Situated apart from the city centre, the angular glass icon creates a new focal point in the skyline and enhances the connection between the harbour and the city. Adjacent to a large outdoor plaza, the building’s vast entry foyer, with its minimal interior of concrete mixed with coal to resemble the black basalt rock of the coastline, is in stark contrast to the transparent façade. Natural light that pervades the entire space creates beautiful colours and patterns on the floor, an ever-changing art piece. Additional amenities include meeting rooms, an auditorium, a boutique, viewing balcony, bar and restaurant overlooking the harbour, and a ground-floor bistro.

Harpa, whose name is both that of the string instrument and the ancient Icelandic name of a month in the old Nordic calendar marking the beginning of summer, is now home to both the Iceland Symphony Orchestra (ISO) and the Icelandic Opera. Reykjavík has waited for decades for a proper music hall; until recently, the ISO was occupying a minor university theatre. With the acoustical design, sound equipment, and technical facility planning provided by Artec Consultants Inc, Harpa joins the ranks of the most prestigious international concert halls in the world, offering performances from classical to contemporary. An emphasis on versatility allows the complex to simultaneously host everything from large events to intimate gatherings without interference from one another or from the active waterfront. Named after elements in Icelandic nature, the halls range from a small chamber with sloped floors, to a multi-purpose hall with foldout bleacher seating, to the striking red main concert hall at the rocky core that accommodates 1,800. Flexible acoustic elements support a diverse array of events and walls are clad with wooden lamellas and felt, or dual-faced panels (one side fabric, one side painted wood) which can be flipped to absorb or magnify sound, and visually enhanced with LEDs in varying hues.

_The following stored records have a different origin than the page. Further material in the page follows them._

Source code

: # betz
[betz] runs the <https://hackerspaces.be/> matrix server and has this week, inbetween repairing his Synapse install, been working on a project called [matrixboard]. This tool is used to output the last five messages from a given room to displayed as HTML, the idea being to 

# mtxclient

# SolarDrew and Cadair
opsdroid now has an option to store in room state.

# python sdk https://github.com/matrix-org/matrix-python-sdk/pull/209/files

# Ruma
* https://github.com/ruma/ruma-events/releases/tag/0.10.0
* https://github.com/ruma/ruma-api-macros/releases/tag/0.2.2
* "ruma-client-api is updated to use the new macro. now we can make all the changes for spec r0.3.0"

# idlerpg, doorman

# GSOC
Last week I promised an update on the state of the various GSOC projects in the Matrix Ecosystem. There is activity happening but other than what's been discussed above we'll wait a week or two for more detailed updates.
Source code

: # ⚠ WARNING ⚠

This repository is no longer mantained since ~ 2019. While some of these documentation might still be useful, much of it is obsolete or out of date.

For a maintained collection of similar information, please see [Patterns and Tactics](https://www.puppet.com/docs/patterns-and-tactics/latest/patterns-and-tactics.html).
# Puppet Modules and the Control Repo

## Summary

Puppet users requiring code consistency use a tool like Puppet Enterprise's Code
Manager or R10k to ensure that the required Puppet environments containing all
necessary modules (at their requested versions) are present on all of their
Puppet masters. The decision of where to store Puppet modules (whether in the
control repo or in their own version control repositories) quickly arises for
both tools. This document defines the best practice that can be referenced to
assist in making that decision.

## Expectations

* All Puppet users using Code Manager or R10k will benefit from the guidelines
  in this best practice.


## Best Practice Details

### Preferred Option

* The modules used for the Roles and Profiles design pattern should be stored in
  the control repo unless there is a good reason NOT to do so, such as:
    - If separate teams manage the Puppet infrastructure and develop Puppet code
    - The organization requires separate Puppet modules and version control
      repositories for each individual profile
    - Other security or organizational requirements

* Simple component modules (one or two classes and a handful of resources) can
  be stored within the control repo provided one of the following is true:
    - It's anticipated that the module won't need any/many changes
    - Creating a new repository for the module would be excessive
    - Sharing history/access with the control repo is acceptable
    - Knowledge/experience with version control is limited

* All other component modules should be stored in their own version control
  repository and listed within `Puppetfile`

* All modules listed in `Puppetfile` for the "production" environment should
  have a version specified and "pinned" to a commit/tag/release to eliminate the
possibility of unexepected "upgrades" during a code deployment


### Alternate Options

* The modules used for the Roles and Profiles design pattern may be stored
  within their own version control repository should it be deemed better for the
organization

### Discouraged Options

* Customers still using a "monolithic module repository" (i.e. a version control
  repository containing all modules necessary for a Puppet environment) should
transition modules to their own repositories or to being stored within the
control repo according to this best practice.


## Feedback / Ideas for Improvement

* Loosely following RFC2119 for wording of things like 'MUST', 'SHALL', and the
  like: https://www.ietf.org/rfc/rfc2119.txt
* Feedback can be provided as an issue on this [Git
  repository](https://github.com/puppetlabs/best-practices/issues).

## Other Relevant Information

Harpa, whose construction began in 2007, was originally part of a masterplan seeking to expand and revitalize Reykjavík’s East Harbour with a mix of apartments, retail, and restaurants. When the financial crisis hit, the proposal was partially abandoned and Harpa’s construction was halted mid-way. Controversy surrounded the building when the government decided to fully fund the remaining costs of the structure. Besides hosting major business and trade events, the Reykjavík Concert Hall and Conference Centre will become a vibrant hub for the country’s rising music scene and will attract an enthusiastic international audience of art, culture, and architecture.

For a complete schedule of Culture Night festivities and the inauguration of Harpa, see website for more information. http://www.visitreykjavik.is/

Luigi Ferrara for Dekla

The Toronto International Design Festival wrapped up this past weekend. I attended numerous events (read: parties) as well as the country’s largest contemporary design fair. Here is a copy of a post-show write-up that I did for Azure magazine’s blog:

Canadian architect Luigi Ferrara has created an art installation entitled The Open Lattice for Dekla, the exclusive Toronto dealer for Scavolini kitchens.

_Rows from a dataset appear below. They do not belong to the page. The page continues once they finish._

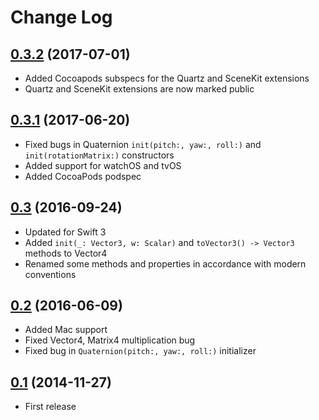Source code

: # Change Log

## [0.3.2](https://github.com/nicklockwood/VectorMath/releases/tag/0.3.2) (2017-07-01)

- Added Cocoapods subspecs for the Quartz and SceneKit extensions
- Quartz and SceneKit extensions are now marked public

## [0.3.1](https://github.com/nicklockwood/VectorMath/releases/tag/0.3.1) (2017-06-20)

- Fixed bugs in Quaternion `init(pitch:, yaw:, roll:)` and `init(rotationMatrix:)` constructors
- Added support for watchOS and tvOS
- Added CocoaPods podspec

## [0.3](https://github.com/nicklockwood/VectorMath/releases/tag/0.3) (2016-09-24)

- Updated for Swift 3
- Added `init(_: Vector3, w: Scalar)` and `toVector3() -> Vector3` methods to Vector4
- Renamed some methods and properties in accordance with modern conventions

## [0.2](https://github.com/nicklockwood/VectorMath/releases/tag/0.2) (2016-06-09)

- Added Mac support
- Fixed Vector4, Matrix4 multiplication bug
- Fixed bug in `Quaternion(pitch:, yaw:, roll:)` initializer

## [0.1](https://github.com/nicklockwood/VectorMath/releases/tag/0.1) (2014-11-27)

- First release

Unveiled during the Interior Design Show, the partition was inspired by the IDS gala theme, “All You Need is Love.” It’s built of acrylic elements using the open lattice system. On one side, its 25 panel cabinets feature universal icons of love, while on the other, quotations and graphics in evolving combinations of crosses and squares conjure a meditation on love, belief and time, with a sweep through religion.

Ferrara is the Director of the Centre for Arts and Design and the Institute without Boundaries at George Brown College in Toronto. (IwB featured Imaginando Lota at IDS 2011, a project that invites students to imagine, rethink and propose solutions for the revitalization of the Chilean city of Lota, devastated by a lost mining industry and last year’s earthquake.)

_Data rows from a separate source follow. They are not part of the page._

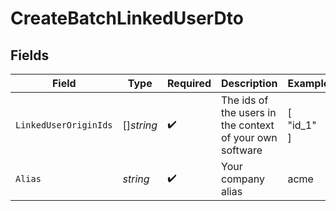 # CreateBatchLinkedUserDto


## Fields

| Field                                                    | Type                                                     | Required                                                 | Description                                              | Example                                                  |
| -------------------------------------------------------- | -------------------------------------------------------- | -------------------------------------------------------- | -------------------------------------------------------- | -------------------------------------------------------- |
| `LinkedUserOriginIds`                                    | []*string*                                               | :heavy_check_mark:                                       | The ids of the users in the context of your own software | [<br/>"id_1"<br/>]                                       |
| `Alias`                                                  | *string*                                                 | :heavy_check_mark:                                       | Your company alias                                       | acme                                                     |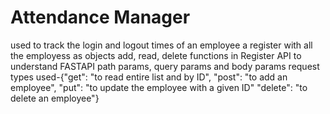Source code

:# Attendance Manager

used to track the login and logout times of an employee
a register with all the employess as objects
add, read, delete functions in Register
API to understand FASTAPI
path params, query params and body params
request types used-{"get": "to read entire list and by ID", "post": "to add an employee", "put": "to update the employee with a given ID"
"delete": "to delete an employee"}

His open lattice structure is based on his theory of scalable interactive modular simulations, or SIMS. This he sees as the future of design. He believes that by giving people the tools to develop furniture to suit their specific needs, they participate in the design process, rather than merely selecting ready-made products and systems. He has created software that is intuitive, with built-in construction parameters; by manipulating it, the end-user customizes and personalizes the design, or ‘co-creates.’ There is an inherent flexibility in the systems – pieces are reusable and can be adapted and rearranged as needs change.

The installation has since moved on to the Dekla showroom where it will be on display with samples of SIMS furniture from Ferrara’s Benchmark series launched last year. Interactive animations will allow visitors to experience design through the SIMS process.

The exhibition at the Dekla showroom, located at 1220 Yonge Street in Toronto, will run until early spring.

Nuevo Vallarta

North of bustling Puerto Vallarta is a pristine residential-resort development with lush tropical gardens lining winding waterways. Built up over the past 15 years, this modern adjunct called Nuevo Vallarta boasts the most important commercial area of the Riviera Nayarit, with high-end hotels and condos, terraced outdoor restaurants, sprawling pools, marinas, and rambling golf courses. A stroll through the landscaped grounds reveals a manmade paradise complete with canals, footbridges, flora and fauna, and if you’re lucky, a crocodile sighting. And even with all that, the construction continues.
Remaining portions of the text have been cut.